The Internet of Things is not a futuristic concept, it is happening now and promises to empower organisations. Alongside it will come trillions of connected devices, including wearable technology, and this will change the way we work.
WYOD (Wear Your Own Device) comes hot on the heels of (Bring Your Own Device) BYOD, opening up exciting opportunities as well as challenges. Many local authorities seem to be confused about what devices are logging onto their networks and this means that they are unprepared for WYOD.
A Freedom of Information Act (FOIA) request by Ipswitch has revealed that when asked about managing wearable technology – from Google Glass to smart watches – an overwhelming 88% of local authorities admitted to having no plan in place. The request also revealed that despite 88% of local authorities having invested in network management tools, less than a quarter (22%) bother to review network performance regularly during office hours.
Ipswich found that, despite the features offered by these tools, over two-thirds (69%) of local authorities across the UK are unable to differentiate between wired and wireless devices on their network. Although performance was cited as a key priority by 83% of local authorities, 13% admit to never reviewing network performance.
The FOIA request was designed to identify whether local authorities were adopting effective approaches to manage the challenge of increasing traffic on their networks. It looked at whether they were using network management tools effectively to manage challenges and whether they were looking ahead to plan for fresh challenges, such as the security and network bandwidth issues that wearables may bring.
Many cash-strapped local authorities are spending budget on network management tools they don’t require or will never actually use. At the same time they appear unable to collect data on one critical issue – what type of devices and how many are attached to their networks. With the arrival of wearables they will struggle to manage performance degradation and bandwidth.
Local authorities need to get a handle on their networks and ensure they are using the right management tools. In addition, they need to establish a WYOD policy in preparation for the data and security issues that will follow.
Paving the way for WYOD
Local authorities should prepare for the WYOD onslaught now by putting in place a policy. This may involve tweaking a BYOD policy if they already have one. It should include establishing network access points, security, management and monitoring as well as tackling any legal issues such as privacy.

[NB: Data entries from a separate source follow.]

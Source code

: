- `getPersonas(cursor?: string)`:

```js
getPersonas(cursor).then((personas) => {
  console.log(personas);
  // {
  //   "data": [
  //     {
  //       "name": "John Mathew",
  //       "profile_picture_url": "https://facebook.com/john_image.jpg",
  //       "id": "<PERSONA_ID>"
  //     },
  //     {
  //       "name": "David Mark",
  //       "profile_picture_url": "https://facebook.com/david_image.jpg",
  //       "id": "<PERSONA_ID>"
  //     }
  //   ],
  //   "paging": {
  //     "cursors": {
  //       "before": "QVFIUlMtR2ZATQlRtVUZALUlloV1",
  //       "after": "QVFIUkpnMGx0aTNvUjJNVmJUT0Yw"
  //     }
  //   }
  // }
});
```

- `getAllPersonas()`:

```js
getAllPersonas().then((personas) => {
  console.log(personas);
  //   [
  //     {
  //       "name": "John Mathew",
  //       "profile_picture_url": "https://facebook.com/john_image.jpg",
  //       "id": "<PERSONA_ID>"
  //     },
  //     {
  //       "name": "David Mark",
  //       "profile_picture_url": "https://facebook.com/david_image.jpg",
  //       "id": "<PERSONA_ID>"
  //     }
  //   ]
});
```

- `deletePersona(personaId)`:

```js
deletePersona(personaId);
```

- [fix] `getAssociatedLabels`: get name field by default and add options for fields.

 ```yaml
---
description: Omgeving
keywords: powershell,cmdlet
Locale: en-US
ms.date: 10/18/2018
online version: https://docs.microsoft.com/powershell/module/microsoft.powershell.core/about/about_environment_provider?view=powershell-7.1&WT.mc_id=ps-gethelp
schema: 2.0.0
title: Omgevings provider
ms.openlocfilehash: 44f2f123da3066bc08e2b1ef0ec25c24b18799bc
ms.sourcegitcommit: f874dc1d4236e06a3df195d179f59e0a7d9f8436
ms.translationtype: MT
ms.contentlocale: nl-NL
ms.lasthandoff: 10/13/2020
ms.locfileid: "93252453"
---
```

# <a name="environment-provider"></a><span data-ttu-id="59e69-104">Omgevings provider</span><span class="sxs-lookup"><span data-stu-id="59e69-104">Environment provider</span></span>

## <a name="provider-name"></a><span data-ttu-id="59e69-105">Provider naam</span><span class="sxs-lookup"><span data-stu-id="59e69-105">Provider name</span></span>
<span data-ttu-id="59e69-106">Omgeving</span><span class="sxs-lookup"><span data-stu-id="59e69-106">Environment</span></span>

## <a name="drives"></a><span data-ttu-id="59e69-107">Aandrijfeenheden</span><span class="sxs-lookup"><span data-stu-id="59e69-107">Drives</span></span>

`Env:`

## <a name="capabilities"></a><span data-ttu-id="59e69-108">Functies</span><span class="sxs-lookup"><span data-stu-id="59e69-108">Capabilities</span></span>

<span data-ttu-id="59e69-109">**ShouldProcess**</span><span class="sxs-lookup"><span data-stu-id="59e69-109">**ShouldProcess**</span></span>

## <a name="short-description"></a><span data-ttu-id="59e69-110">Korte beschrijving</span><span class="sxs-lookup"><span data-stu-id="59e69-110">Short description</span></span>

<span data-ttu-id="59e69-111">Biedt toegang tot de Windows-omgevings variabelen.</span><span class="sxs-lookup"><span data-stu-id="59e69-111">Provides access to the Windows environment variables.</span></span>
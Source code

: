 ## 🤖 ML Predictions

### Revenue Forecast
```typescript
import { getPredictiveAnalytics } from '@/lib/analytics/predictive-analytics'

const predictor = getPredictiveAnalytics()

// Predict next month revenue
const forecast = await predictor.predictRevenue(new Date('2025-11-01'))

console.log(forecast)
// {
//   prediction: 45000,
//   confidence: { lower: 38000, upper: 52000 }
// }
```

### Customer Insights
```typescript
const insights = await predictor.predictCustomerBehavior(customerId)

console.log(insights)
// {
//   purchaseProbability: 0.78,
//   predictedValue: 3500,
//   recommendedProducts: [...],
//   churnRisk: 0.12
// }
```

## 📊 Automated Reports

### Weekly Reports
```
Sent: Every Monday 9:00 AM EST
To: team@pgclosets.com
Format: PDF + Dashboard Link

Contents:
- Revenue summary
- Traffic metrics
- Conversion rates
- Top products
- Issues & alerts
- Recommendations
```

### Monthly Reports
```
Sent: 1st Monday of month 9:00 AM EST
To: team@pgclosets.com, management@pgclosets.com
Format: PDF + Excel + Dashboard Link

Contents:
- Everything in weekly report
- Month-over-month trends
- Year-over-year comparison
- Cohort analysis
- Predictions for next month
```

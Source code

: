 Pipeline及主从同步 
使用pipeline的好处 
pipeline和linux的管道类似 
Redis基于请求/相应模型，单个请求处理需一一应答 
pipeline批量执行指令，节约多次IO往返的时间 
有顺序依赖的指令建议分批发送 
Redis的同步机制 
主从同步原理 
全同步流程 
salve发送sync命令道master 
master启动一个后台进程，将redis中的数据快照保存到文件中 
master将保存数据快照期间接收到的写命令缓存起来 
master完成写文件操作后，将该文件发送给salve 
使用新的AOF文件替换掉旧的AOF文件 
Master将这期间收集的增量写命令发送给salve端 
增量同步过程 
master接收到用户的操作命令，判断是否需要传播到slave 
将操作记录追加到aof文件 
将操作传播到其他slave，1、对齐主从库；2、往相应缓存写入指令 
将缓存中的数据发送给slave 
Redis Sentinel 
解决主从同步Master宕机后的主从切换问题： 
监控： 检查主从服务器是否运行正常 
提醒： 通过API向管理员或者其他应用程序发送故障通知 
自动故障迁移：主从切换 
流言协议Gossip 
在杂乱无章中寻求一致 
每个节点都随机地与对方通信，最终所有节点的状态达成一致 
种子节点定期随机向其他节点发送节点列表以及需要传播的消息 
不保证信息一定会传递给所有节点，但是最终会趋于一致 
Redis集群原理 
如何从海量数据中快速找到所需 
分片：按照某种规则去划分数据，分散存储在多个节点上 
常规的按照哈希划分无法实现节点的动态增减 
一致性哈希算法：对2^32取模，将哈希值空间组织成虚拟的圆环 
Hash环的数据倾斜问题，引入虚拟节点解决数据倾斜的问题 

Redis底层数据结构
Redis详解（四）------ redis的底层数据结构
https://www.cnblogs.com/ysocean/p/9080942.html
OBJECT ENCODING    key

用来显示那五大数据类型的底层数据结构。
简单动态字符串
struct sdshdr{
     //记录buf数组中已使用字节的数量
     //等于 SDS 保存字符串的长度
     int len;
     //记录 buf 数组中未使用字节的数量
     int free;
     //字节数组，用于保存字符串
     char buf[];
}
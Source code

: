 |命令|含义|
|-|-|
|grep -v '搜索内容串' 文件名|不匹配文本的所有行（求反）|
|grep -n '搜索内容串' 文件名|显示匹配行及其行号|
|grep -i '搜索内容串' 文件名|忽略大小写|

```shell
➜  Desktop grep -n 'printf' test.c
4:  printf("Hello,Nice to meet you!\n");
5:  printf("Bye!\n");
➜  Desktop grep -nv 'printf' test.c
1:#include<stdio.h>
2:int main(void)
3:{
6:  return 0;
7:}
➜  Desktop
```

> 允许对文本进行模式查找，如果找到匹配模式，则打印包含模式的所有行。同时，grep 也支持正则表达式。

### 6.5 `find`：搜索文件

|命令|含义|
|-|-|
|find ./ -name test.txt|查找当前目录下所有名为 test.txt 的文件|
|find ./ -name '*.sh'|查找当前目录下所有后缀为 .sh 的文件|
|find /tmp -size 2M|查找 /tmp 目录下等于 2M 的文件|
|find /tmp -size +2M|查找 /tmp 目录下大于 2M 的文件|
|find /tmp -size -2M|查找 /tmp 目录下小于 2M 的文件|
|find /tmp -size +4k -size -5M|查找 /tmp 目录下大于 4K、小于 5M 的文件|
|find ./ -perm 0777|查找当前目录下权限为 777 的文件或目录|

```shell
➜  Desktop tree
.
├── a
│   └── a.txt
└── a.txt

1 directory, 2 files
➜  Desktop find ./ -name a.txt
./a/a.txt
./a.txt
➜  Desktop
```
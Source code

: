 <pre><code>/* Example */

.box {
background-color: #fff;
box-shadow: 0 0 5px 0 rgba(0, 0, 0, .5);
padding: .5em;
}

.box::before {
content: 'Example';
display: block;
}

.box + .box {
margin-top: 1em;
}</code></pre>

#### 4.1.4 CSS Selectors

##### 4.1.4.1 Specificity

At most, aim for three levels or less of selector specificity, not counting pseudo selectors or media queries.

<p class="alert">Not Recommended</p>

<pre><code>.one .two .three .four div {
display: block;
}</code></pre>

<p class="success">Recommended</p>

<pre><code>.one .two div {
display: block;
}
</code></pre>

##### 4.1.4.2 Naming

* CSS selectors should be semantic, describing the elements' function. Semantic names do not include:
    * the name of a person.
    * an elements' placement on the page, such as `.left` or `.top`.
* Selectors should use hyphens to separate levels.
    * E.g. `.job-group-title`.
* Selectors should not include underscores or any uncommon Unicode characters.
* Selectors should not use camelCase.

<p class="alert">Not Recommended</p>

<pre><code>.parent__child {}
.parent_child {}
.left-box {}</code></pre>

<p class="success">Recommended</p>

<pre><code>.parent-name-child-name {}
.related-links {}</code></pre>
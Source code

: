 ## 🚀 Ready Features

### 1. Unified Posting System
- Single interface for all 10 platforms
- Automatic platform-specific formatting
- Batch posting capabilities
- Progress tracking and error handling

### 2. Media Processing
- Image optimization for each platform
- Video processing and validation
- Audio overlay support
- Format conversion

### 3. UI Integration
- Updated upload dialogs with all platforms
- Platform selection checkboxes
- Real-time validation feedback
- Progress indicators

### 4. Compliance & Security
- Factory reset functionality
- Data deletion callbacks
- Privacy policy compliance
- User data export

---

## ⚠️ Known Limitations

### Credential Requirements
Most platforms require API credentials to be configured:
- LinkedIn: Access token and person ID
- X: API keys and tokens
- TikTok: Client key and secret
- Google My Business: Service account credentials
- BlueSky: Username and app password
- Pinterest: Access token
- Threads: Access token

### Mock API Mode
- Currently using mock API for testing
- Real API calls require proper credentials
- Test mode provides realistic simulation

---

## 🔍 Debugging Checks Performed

Local authorities should consider the security risks of wearables carefully. Wearable devices have ample storage and robust operating systems that make it easy to steal sensitive data and open up holes for hackers.
Wearables will add to the data going through an organisation’s network. Local authorities’ IT departments need to prioritise how many and what type of devices are allowed access to the network via Wi-Fi or Bluetooth, both inside and outside the firewall. Adequate bandwidth is also key. Cloud performance, amongst other things, will suffer without it.
At the same time local authorities need to look carefully at governance, law and best practice and the privacy issues associated with wearables. Employees need to understand the policy, what is expected of them and how the devices can benefit departments. If there is no education and no access to intuitive enterprise approved productivity apps, employees will just look for their own solutions under the radar of the IT department.
Wearables are not just an issue for the IT department. WYOD is an organisational issue and management in local authorities need to take up the reins now. They know wearable technology is coming. If they don’t act fast data chaos and security breaches will provide them with more headaches than they have ever imagined.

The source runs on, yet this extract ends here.